Veterinary drug florfenicol has been exclusively licensed in food producing animal species for its outstanding effectiveness and safety, and the annual demand reaches around 4000 tons. The industrial production of florfenicol mainly using copper sulfate causes severe environmental pollution. Moreover, this process produces a pair of diastereomers, only one of which can be directly converted into florfenicol. Although the other isomer can be converted to florfenicol, the process is very complicated. Therefore, several enzymatic approaches to the chiral intermediate of florfenicol based on aldolase or transaldolase have been developed. However, to convert the intermediate to florfenicol, esterification and reduction are required to convert the terminal carboxyl group into hydroxyl group.
In a new study that appears in ACS Catalysis, Prof.
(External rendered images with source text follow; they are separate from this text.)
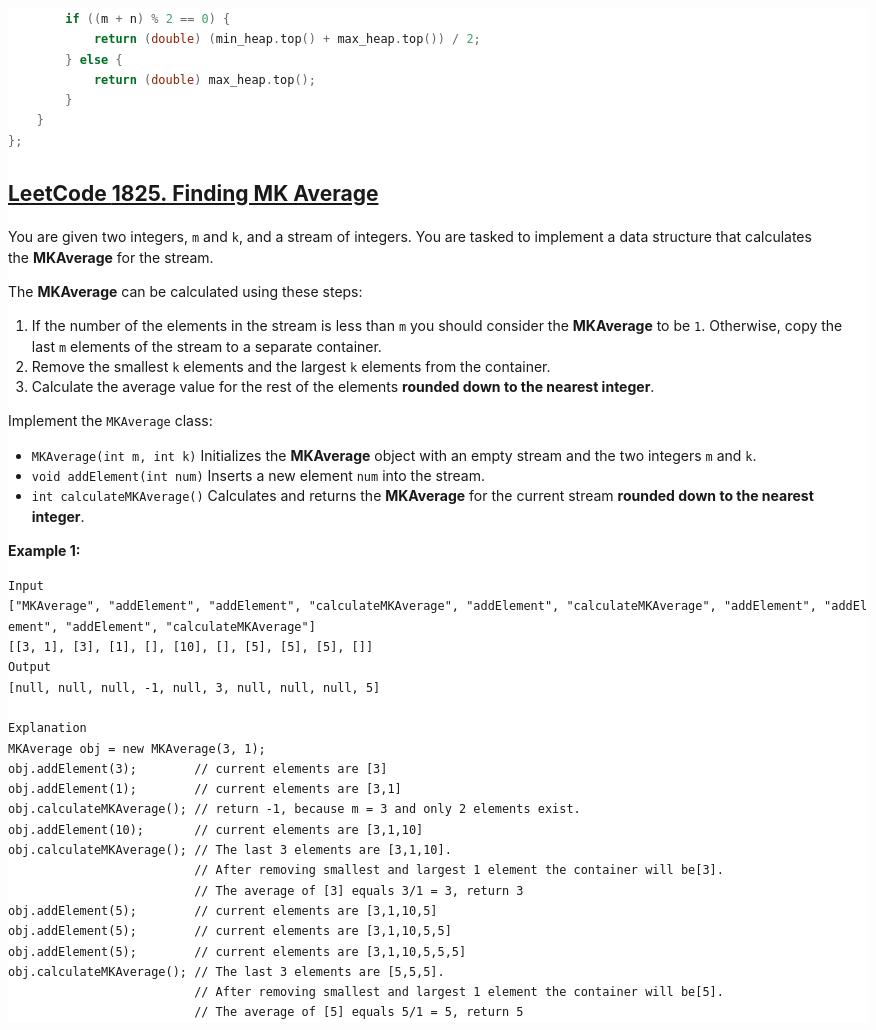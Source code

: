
 ```cpp
        if ((m + n) % 2 == 0) {
            return (double) (min_heap.top() + max_heap.top()) / 2;
        } else {
            return (double) max_heap.top();
        }
    }
};
```

## [LeetCode **1825. Finding MK Average**](https://leetcode.cn/problems/finding-mk-average/description/)

You are given two integers, `m` and `k`, and a stream of integers. You are tasked to implement a data structure that calculates the **MKAverage** for the stream.

The **MKAverage** can be calculated using these steps:

1. If the number of the elements in the stream is less than `m` you should consider the **MKAverage** to be `1`. Otherwise, copy the last `m` elements of the stream to a separate container.
2. Remove the smallest `k` elements and the largest `k` elements from the container.
3. Calculate the average value for the rest of the elements **rounded down to the nearest integer**.

Implement the `MKAverage` class:

- `MKAverage(int m, int k)` Initializes the **MKAverage** object with an empty stream and the two integers `m` and `k`.
- `void addElement(int num)` Inserts a new element `num` into the stream.
- `int calculateMKAverage()` Calculates and returns the **MKAverage** for the current stream **rounded down to the nearest integer**.

**Example 1:**

```
Input
["MKAverage", "addElement", "addElement", "calculateMKAverage", "addElement", "calculateMKAverage", "addElement", "addElement", "addElement", "calculateMKAverage"]
[[3, 1], [3], [1], [], [10], [], [5], [5], [5], []]
Output
[null, null, null, -1, null, 3, null, null, null, 5]

Explanation
MKAverage obj = new MKAverage(3, 1);
obj.addElement(3);        // current elements are [3]
obj.addElement(1);        // current elements are [3,1]
obj.calculateMKAverage(); // return -1, because m = 3 and only 2 elements exist.
obj.addElement(10);       // current elements are [3,1,10]
obj.calculateMKAverage(); // The last 3 elements are [3,1,10].
                          // After removing smallest and largest 1 element the container will be[3].
                          // The average of [3] equals 3/1 = 3, return 3
obj.addElement(5);        // current elements are [3,1,10,5]
obj.addElement(5);        // current elements are [3,1,10,5,5]
obj.addElement(5);        // current elements are [3,1,10,5,5,5]
obj.calculateMKAverage(); // The last 3 elements are [5,5,5].
                          // After removing smallest and largest 1 element the container will be[5].
                          // The average of [5] equals 5/1 = 5, return 5

```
Shuangjun Lin’s group from Shanghai Jiao Tong University created a novel route using engineered transketolase and transaminase to design and construct a simplified one-pot method to synthesize the hydroxyl-terminated chiral intermediate from the industrial raw materials of florfenicol.
On the basis of the understanding of the catalytic mechanism and protein structure of the transketolase (TK) and transaminase (TA), the researchers established an enzyme-substrate binding model by molecular docking and designed a semi-rational mutation strategy. The enantioselectivity of TK, the enantiopreference and ketone/aldehyde substrate selectivity of TA were successfully inverted through enzymatic engineering. Using the engineered TK and TA, (1R,2R)-p-methylsulfonyl phenylserinol was enzymatically synthesized in high yield (76%) with high stereoselectivity (96% de and > 99% ee), which provided the most direct chiral intermediate for the preparation of florfenicol.
The study, “One-Pot Asymmetric Synthesis of an Aminodiol Intermediate of Florfenicol Using Engineered Transketolase and Transaminase,” is authored by Prof. Lin Shuangjun and the laboratory colleagues. Prof. Lin Shuangjun is the corresponding author. Liu Qi, a PhD student of the School of Life Sciences and Technology, is the first author.
This research was funded by the National Key Research and Development Program (2018YFA0901900) and the National Natural Science Foundation of China (21632007, 3142001).